Beberapa waktu lalu seorang bocah asal Inggris yang baru berusia delapan tahun sempat membuat kehebohan karena menemukan sebongkah batu senilai 6500 dollar Amerika. Charlie Naysmith adalah nama anak yang beruntung tersebut.
ketika itu Charlie bersama ayah dan anjingnya sedang berjalan di Pantai Dorset, Inggris, namun kemudian ia tersandung oleh sebongkah batu yang mirip seperti lilin.
“Charlie dan aku hanya keluar untuk berjalan-jalan di pantai seperti biasa bersama anjing kita, ketika ia menemukan batu karang yang tampak seperti lilin ini,” ujar Alex Naysmith ayah anak tersebut kepada ABC News.
“Dia selalu mengambil barang-barang, dan ia bergurau seolah-olah batu itu benar-benar berat. Kenyataannya, batu itu cukup ringan dan mengingatkan saya pada sesuatu yang saya lihat di berita bahwa benda seperti itu telah ditemukan di Selandia Baru.” Ujar Alex melanjutkan.
Charlie dan ayahnya kemudian mencoba mendari tahu mengenai batu tersebut. Hasilnya, mereka berdua terkejut karena batu tersebut ternyata adalah ambergris dengan berat 0,45 kilogram yang bila diuangkan bisa bernilai lebih dari 600 juta rupiah.

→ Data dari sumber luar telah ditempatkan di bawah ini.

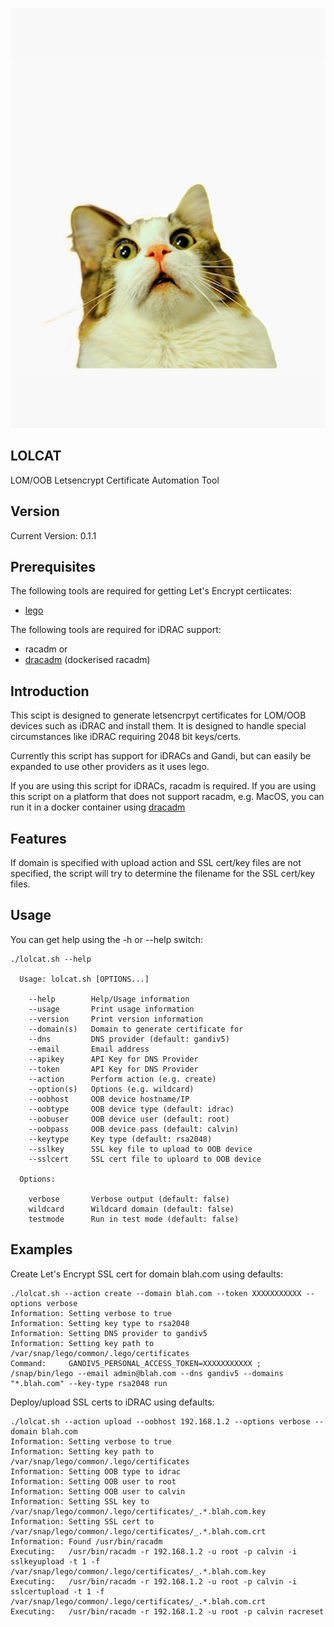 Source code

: ![Cat laughing](https://raw.githubusercontent.com/lateralblast/lolcat/master/lolcat.jpg)

LOLCAT
------

LOM/OOB Letsencrypt Certificate Automation Tool

Version
-------

Current Version: 0.1.1

Prerequisites
-------------

The following tools are required for getting Let's Encrypt certiicates:

- [lego](https://go-acme.github.io/lego/)

The following tools are required for iDRAC support:

- racadm or 
- [dracadm](https://github.com/lateralblast/dracadm) (dockerised racadm)

Introduction
------------

This scipt is designed to generate letsencrpyt certificates for LOM/OOB devices such as iDRAC and install them. It is designed to handle special circumstances like iDRAC requiring 2048 bit keys/certs.

Currently this script has support for iDRACs and Gandi, but can easily be expanded to use other providers as it uses lego.

If you are using this script for iDRACs, racadm is required. If you are using this script on a platform that does not support racadm, e.g. MacOS, you can run it in a docker container using [dracadm](https://github.com/lateralblast/dracadm)

Features
--------

If domain is specified with upload action and SSL cert/key files are not specified,
the script will try to determine the filename for the SSL cert/key files.

Usage
-----

You can get help using the -h or --help switch:

```
./lolcat.sh --help

  Usage: lolcat.sh [OPTIONS...]

    --help        Help/Usage information
    --usage       Print usage information
    --version     Print version information            
    --domain(s)   Domain to generate certificate for
    --dns         DNS provider (default: gandiv5)
    --email       Email address
    --apikey      API Key for DNS Provider
    --token       API Key for DNS Provider
    --action      Perform action (e.g. create)
    --option(s)   Options (e.g. wildcard)
    --oobhost     OOB device hostname/IP
    --oobtype     OOB device type (default: idrac)
    --oobuser     OOB device user (default: root)
    --oobpass     OOB device pass (default: calvin)
    --keytype     Key type (default: rsa2048)
    --sslkey      SSL key file to upload to OOB device
    --sslcert     SSL cert file to uploard to OOB device

  Options:

    verbose       Verbose output (default: false)
    wildcard      Wildcard domain (default: false)
    testmode      Run in test mode (default: false)  

```

Examples
--------

Create Let's Encrypt SSL cert for domain blah.com using defaults:

```
./lolcat.sh --action create --domain blah.com --token XXXXXXXXXXX --options verbose
Information: Setting verbose to true
Information: Setting key type to rsa2048
Information: Setting DNS provider to gandiv5
Information: Setting key path to /var/snap/lego/common/.lego/certificates
Command:     GANDIV5_PERSONAL_ACCESS_TOKEN=XXXXXXXXXXX ; /snap/bin/lego --email admin@blah.com --dns gandiv5 --domains "*.blah.com" --key-type rsa2048 run
```

Deploy/upload SSL certs to iDRAC using defaults:

```
./lolcat.sh --action upload --oobhost 192.168.1.2 --options verbose --domain blah.com
Information: Setting verbose to true
Information: Setting key path to /var/snap/lego/common/.lego/certificates
Information: Setting OOB type to idrac
Information: Setting OOB user to root
Information: Setting OOB user to calvin
Information: Setting SSL key to /var/snap/lego/common/.lego/certificates/_.*.blah.com.key
Information: Setting SSL cert to /var/snap/lego/common/.lego/certificates/_.*.blah.com.crt
Information: Found /usr/bin/racadm
Executing:   /usr/bin/racadm -r 192.168.1.2 -u root -p calvin -i sslkeyupload -t 1 -f /var/snap/lego/common/.lego/certificates/_.*.blah.com.key
Executing:   /usr/bin/racadm -r 192.168.1.2 -u root -p calvin -i sslcertupload -t 1 -f /var/snap/lego/common/.lego/certificates/_.*.blah.com.crt
Executing:   /usr/bin/racadm -r 192.168.1.2 -u root -p calvin racreset
```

Mengapa ambergris sangat mahal? Ternyata, ambergris atau yang dalam bahasa Arab disebut “anbar” memiliki peran sentral dalam industri parfum kelas dunia dan ini telah berlangsung selama ribuan tahun lamanya.

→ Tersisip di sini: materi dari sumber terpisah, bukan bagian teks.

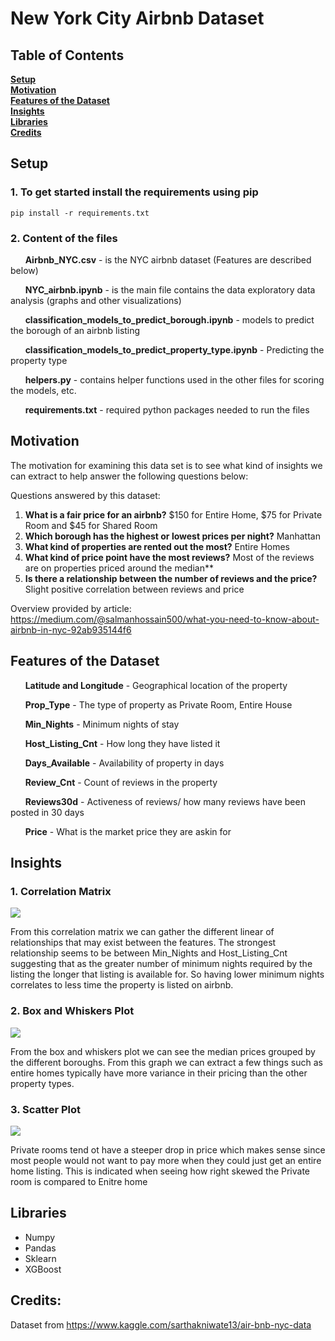 # New York City Airbnb Dataset

## Table of Contents
**[Setup](#setup)**<br>
**[Motivation](#motivation)**<br>
**[Features of the Dataset](#features-of-the-dataset)**<br>
**[Insights](#insights)**<br>
**[Libraries](#libraries)**<br>
**[Credits](#credits)**<br>

## Setup

### 1. To get started install the requirements using pip

```
pip install -r requirements.txt
```
### 2. Content of the files

&nbsp;&nbsp;&nbsp;&nbsp;&nbsp;&nbsp;**Airbnb_NYC.csv** - is the NYC airbnb dataset (Features are described below)

&nbsp;&nbsp;&nbsp;&nbsp;&nbsp;&nbsp;**NYC_airbnb.ipynb** - is the main file contains the data exploratory data analysis (graphs and other visualizations)

&nbsp;&nbsp;&nbsp;&nbsp;&nbsp;&nbsp;**classification_models_to_predict_borough.ipynb** - models to predict the borough of an airbnb listing

&nbsp;&nbsp;&nbsp;&nbsp;&nbsp;&nbsp;**classification_models_to_predict_property_type.ipynb** - Predicting the property type

&nbsp;&nbsp;&nbsp;&nbsp;&nbsp;&nbsp;**helpers.py** - contains helper functions used in the other files for scoring the models, etc.

&nbsp;&nbsp;&nbsp;&nbsp;&nbsp;&nbsp;**requirements.txt** - required python packages needed to run the files 


## Motivation
The motivation for examining this data set is to see what kind of insights we can extract to help answer the following questions below:

Questions answered by this dataset:
  1. **What is a fair price for an airbnb?** $150 for Entire Home, $75 for Private Room and $45 for Shared Room
  2. **Which borough has the highest or lowest prices per night?** Manhattan
  3. **What kind of properties are rented out the most?** Entire Homes
  4. **What kind of price point have the most reviews?** Most of the reviews are on properties priced around the median**
  5. **Is there a relationship between the number of reviews and the price?** Slight positive correlation between reviews and price

Overview provided by article: https://medium.com/@salmanhossain500/what-you-need-to-know-about-airbnb-in-nyc-92ab935144f6 

## Features of the Dataset

&nbsp;&nbsp;&nbsp;&nbsp;&nbsp;&nbsp;**Latitude and Longitude** - Geographical location of the property

&nbsp;&nbsp;&nbsp;&nbsp;&nbsp;&nbsp;**Prop_Type** - The type of property as Private Room, Entire House

&nbsp;&nbsp;&nbsp;&nbsp;&nbsp;&nbsp;**Min_Nights** - Minimum nights of stay

&nbsp;&nbsp;&nbsp;&nbsp;&nbsp;&nbsp;**Host_Listing_Cnt** - How long they have listed it

&nbsp;&nbsp;&nbsp;&nbsp;&nbsp;&nbsp;**Days_Available** - Availability of property in days

&nbsp;&nbsp;&nbsp;&nbsp;&nbsp;&nbsp;**Review_Cnt** - Count of reviews in the property

&nbsp;&nbsp;&nbsp;&nbsp;&nbsp;&nbsp;**Reviews30d** - Activeness of reviews/ how many reviews have been posted in 30 days

&nbsp;&nbsp;&nbsp;&nbsp;&nbsp;&nbsp;**Price** - What is the market price they are askin for

## Insights

### 1. Correlation Matrix

![](https://cdn-images-1.medium.com/max/800/1*7_cx9RQ7FUKH7qxasR6lRw.png)

From this correlation matrix we can gather the different linear of relationships that may exist between the features. The strongest relationship seems to be between Min_Nights and Host_Listing_Cnt suggesting that as the greater number of minimum nights required by the listing the longer that listing is available for. So having lower minimum nights correlates to less time the property is listed on airbnb.

### 2. Box and Whiskers Plot

![](https://cdn-images-1.medium.com/max/800/1*TXYCO3zJm_66nGt4IwoleA.png)

From the box and whiskers plot we can see the median prices grouped by the different boroughs. From this graph we can extract a few things such as entire homes typically have more variance in their pricing than the other property types.

### 3. Scatter Plot

![](https://cdn-images-1.medium.com/max/800/1*iJT3Oz77s5DmrHZesdFwNQ.png)

Private rooms tend ot have a steeper drop in price which makes sense since most people would not want to pay more when they could just get an entire home listing. This is indicated when seeing how right skewed the Private room is compared to Enitre home

## Libraries
- Numpy
- Pandas
- Sklearn
- XGBoost

## Credits:
Dataset from https://www.kaggle.com/sarthakniwate13/air-bnb-nyc-data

Rasulullah SAW pun pernah memakai minyak wangi yang terbuat dari ambergris sebagaimana tercatat dalam hadits riwayat An-Nasa’i:
عَنْ مُحَمَّدِ بْنِ عَلِيٍّ قَالَ سَأَلْتُ عَائِشَةَ أَكَانَ رَسُولُ اللَّهِ صَلَّى اللَّهُ عَلَيْهِ وَسَلَّمَ يَتَطَيَّبُ قَالَتْ نَعَمْ بِذِكَارَةِ الطِّيبِ الْمِسْكِ وَالْعَنْبَرِ
Dari Muhammad bin Ali ia berkata, “Aku pernah bertanya kepada ‘Aisyah, ‘Apakah Rasulullah SAW memakai parfum? ia menjawab, “Ya! dengan minyak wangi misk dan ‘anbar.”
Saat itu pun minyak wangi yang terbuat dari ambergris telah dikenal sebagai barang mahal, oleh karenanya dalam hadits lain Rasulullah SAW menyebut minyak wangi sebagai kesenangan dunia, “Kesenangan duniawi yang ku sukai adalah wanita dan minyak wangi. Dan dijadikan kesejukan mataku di dalam shalat.” (H.R. An-Nasa’i)
Ambergris adalah minyak terbaik setelah minyak kesturi, ia mampu menghasilkan wangi khas yang disukai manusia. Bau ambergris memiliki beberapa variasi aroma mulai dari wewangian bersahaja, mirip misik, hingga beraroma manis.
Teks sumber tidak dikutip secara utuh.